Data analysis
Raw paired-end sequences were preprocessed using the HiSeq Control Software (diet conversion) and the MiSeq Control Software (lifestyle shift) programs. After filtering low-quality reads, clean amplicon reads were imported into the QIIME software package and analyzed as previously described (Caporaso et al 2010). Briefly, the 16S rRNA gene and ITS sequences were clustered at the 97% nucleotide sequence similarity level to generate representative operational taxonomic unit (OTU) sequences using the SILVA (Quast et al 2013) and UNITE (Koljalg et al 2013) reference databases for the bacterial and fungal libraries, respectively. Chao1 and Shannon index richness/diversity metrics were calculated in QIIME (V1.9.1) and visualized in R (V3.5.0). Principal coordinates analysis (PCoA) was conducted on the OTU compositional matrices using the Bray-Curtis (BC) distance, as implemented in QIIME with the default settings. Linear discriminant analysis coupled with effect sizes (LEfSe) was conducted in the galaxy platform (http://huttenhower.sph.harvard.edu/galaxy/root). A cladogram with circular representations of taxonomic compositions and phylogenetic trees were produced using GraPhlAn (Truong et al 2015).
A whole genome shotgun (WGS) library composed of around 400 bp clone inserts was generated for associated samples. Metagenomic sequencing of the library was performed on the Illumina HiSeq4000 platform (Illumina, Inc., San Diego, CA, USA) using 2×150 bp paired-end sequencing mode at Majorbio Bio-Pharm Technology Co., Ltd. (Shanghai, China). The Seqprep (https://github.com/jstjohn/SeqPrep ) and Sickle (https://github.com/najoshi/sickle ) were then used to filter low quality reads with a length less than 50 bp and those reads with an average quality score < 20. The bwa aligner (http://bio-bwa.sourceforge.net/) was also used to remove reads that matched to the host (Ailuropoda melanoleuca ) genome sequence as well as to genome sequences from the common plants Malus domestica , Daucus carota , Zea mays , Oryza Sativa and Glycine max(https://www.ncbi.nlm.nih.gov/genome/). The filtered and microbiota-enriched reads for each sample were then subjected to contig assembly using IDBA-UD (http://i.cs.hku.hk/~alse/hkubrg/projects/idba_ud/) (Peng et al 2012 ). The Metabat2 genome binning program was used to bin the contigs of the sample assemblies (Stewart et al 2018) into metagenome assembled genomes (MAGs). A total of 449 draft MAGs were recovered and dRep was used to de-duplicate them (Olm et al 2017). Dereplication resulted in a total of 22 high quality bins, as assessed by CheckM (Parks et al 2017) and completeness values ≥ 70% and contamination ≤ 10%. The high-quality bins were retained for further analyses. Prodigal (http://compbio.ornl.gov/prodigal/) was used to predict genes within the high quality bins (Hyatt et al 2010). Functional annotation of the predicted genes was conducted via BLASTx analysis against the Kyoto Encyclopedia of Genes and Genomes (KEGG, http://www.genome.jp/kegg/) and Carbohydrate-active enzymes (CAZy, http://www.cazy.org/) databases. Housekeeping phylogenetic marker genes were also identified in the 22 reconstructed genomes using amphora2 (https://github.com/martinwu/AMPHORA2).
One-way analysis of variance (ANOVA) analyses were used to identify significant differences in the alpha diversity among communities, as based on amplicon sequencing.

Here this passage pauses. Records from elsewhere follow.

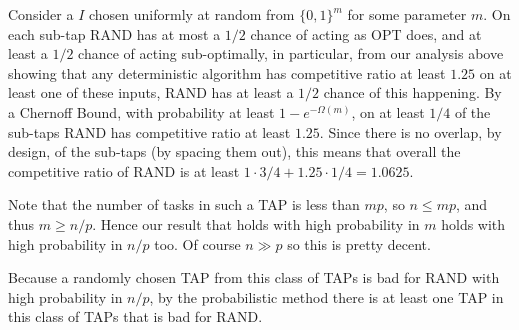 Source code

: Consider a $I$ chosen uniformly at random from $\{0,1\}^m$ for
some parameter $m$.
On each sub-tap RAND has at most a $1/2$ chance of acting as OPT
does, and at least a $1/2$ chance of acting sub-optimally, in
particular, from our analysis above showing that any deterministic
algorithm has competitive ratio at least $1.25$ on at least one
of these inputs, RAND has at least a $1/2$ chance of this
happening.
By a Chernoff Bound, with probability at least
$1-e^{-\Omega(m)}$, on at least $1/4$ of the sub-taps RAND has
competitive ratio at least $1.25$. Since there is no overlap, by
design, of the sub-taps (by spacing them out), this means that
overall the competitive ratio of RAND is at least $1\cdot 3/4 +
1.25 \cdot 1/4 = 1.0625.$

Note that the number of tasks in such a TAP is less than $mp$, so
$n \le mp$, and thus $m \ge n/p$.
Hence our result that holds with high probability in $m$ holds
with high probability in $n/p$ too.
Of course $n\gg p$ so this is pretty decent.

Because a randomly chosen TAP from this class of TAPs is bad for
RAND with high probability in $n/p$, by the probabilistic method
there is at least one TAP in this class of TAPs that is bad for
RAND.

All tests for significance were two-sided and used a p value < 0.05 to determine statistical significance. Analysis of molecular variance (AMOVA) tests were used to identify significant differences in GM structure among different treatment groups based on BC distances, with a p value < 0.05 used to identify statistical significance. Non-parametric factorial Kruskal-Wallis sum-rank tests were also used to detect significant differences in the phylum- or genus-level taxonomic compositions between groups in the LEfSe analyses. Further, LDA was used to estimate the effect sizes of each feature using a normalized relative abundance matrix. An LDA value > 4.0 was considered statistically significant.